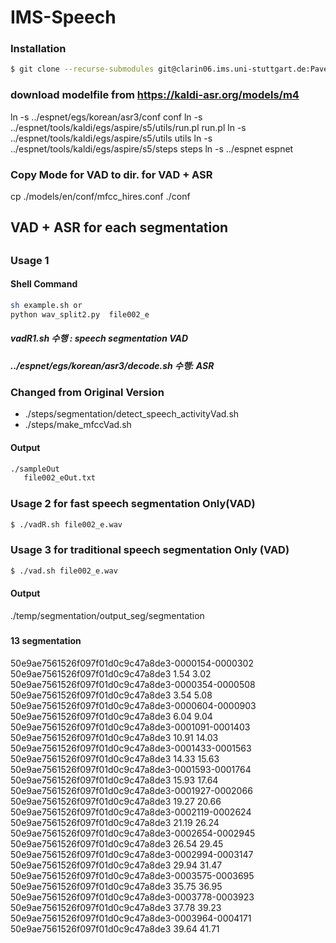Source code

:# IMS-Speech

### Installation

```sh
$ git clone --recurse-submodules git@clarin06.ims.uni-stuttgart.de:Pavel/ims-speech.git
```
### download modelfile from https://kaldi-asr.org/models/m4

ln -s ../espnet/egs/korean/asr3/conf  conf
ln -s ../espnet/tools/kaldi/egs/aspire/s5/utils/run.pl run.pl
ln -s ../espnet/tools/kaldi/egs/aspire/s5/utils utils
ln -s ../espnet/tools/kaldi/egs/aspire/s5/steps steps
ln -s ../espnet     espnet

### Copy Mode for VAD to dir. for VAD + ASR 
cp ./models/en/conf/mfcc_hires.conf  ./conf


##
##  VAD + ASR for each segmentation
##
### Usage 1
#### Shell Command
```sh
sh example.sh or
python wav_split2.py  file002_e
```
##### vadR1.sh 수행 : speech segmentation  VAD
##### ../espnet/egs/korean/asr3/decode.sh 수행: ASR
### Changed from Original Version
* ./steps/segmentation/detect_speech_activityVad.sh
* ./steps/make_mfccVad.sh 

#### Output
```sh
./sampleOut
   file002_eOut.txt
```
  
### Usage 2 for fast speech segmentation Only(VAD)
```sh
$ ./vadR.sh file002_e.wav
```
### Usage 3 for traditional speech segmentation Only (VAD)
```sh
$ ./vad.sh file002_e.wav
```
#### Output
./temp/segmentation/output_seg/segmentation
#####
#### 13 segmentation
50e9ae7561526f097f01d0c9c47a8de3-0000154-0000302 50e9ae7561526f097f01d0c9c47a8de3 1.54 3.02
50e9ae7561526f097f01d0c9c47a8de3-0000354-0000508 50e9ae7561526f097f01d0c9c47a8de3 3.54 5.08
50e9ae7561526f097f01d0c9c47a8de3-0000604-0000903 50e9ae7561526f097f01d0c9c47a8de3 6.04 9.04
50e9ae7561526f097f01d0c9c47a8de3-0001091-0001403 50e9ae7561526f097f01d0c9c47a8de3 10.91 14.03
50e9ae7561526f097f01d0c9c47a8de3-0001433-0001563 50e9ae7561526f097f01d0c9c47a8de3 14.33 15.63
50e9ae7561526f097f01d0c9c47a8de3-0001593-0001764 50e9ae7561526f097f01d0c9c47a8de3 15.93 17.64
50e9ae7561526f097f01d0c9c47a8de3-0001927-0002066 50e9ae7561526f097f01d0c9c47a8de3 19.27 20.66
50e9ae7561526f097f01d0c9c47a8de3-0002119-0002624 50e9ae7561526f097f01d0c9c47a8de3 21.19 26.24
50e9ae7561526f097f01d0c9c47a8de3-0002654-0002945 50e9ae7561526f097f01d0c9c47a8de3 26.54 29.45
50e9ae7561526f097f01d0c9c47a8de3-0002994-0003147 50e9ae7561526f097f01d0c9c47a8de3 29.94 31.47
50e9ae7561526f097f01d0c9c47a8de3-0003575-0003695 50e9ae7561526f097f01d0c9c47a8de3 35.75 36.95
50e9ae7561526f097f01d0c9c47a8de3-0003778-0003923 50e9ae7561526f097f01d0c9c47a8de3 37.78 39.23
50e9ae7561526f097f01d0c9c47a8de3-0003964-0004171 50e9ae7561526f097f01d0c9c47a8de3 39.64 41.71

==

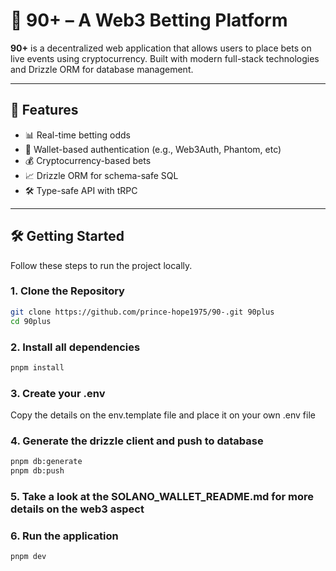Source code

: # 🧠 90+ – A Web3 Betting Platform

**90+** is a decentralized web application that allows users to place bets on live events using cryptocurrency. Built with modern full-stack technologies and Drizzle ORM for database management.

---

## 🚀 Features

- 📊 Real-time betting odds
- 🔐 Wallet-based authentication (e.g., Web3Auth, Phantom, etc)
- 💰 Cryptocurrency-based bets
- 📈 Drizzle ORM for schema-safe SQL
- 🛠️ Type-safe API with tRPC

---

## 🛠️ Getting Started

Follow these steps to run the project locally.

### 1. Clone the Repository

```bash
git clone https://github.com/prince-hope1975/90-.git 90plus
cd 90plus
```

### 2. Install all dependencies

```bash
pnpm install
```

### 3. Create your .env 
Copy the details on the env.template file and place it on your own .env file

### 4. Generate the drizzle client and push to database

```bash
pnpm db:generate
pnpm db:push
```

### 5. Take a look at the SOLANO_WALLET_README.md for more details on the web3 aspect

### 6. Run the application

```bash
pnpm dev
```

▸ **Work to complete**
In the entries above, find the line holding "### Usage 3" and the line holding "50e9ae7561526f097f01d0c9c47a8de3 10.91 14.03", then retype exactly those two lines and every line between them, and nothing else.

▸ **Answer box**
### Usage 3 for traditional speech segmentation Only (VAD)
```sh
$ ./vad.sh file002_e.wav
```
#### Output
./temp/segmentation/output_seg/segmentation
#####
#### 13 segmentation
50e9ae7561526f097f01d0c9c47a8de3-0000154-0000302 50e9ae7561526f097f01d0c9c47a8de3 1.54 3.02
50e9ae7561526f097f01d0c9c47a8de3-0000354-0000508 50e9ae7561526f097f01d0c9c47a8de3 3.54 5.08
50e9ae7561526f097f01d0c9c47a8de3-0000604-0000903 50e9ae7561526f097f01d0c9c47a8de3 6.04 9.04
50e9ae7561526f097f01d0c9c47a8de3-0001091-0001403 50e9ae7561526f097f01d0c9c47a8de3 10.91 14.03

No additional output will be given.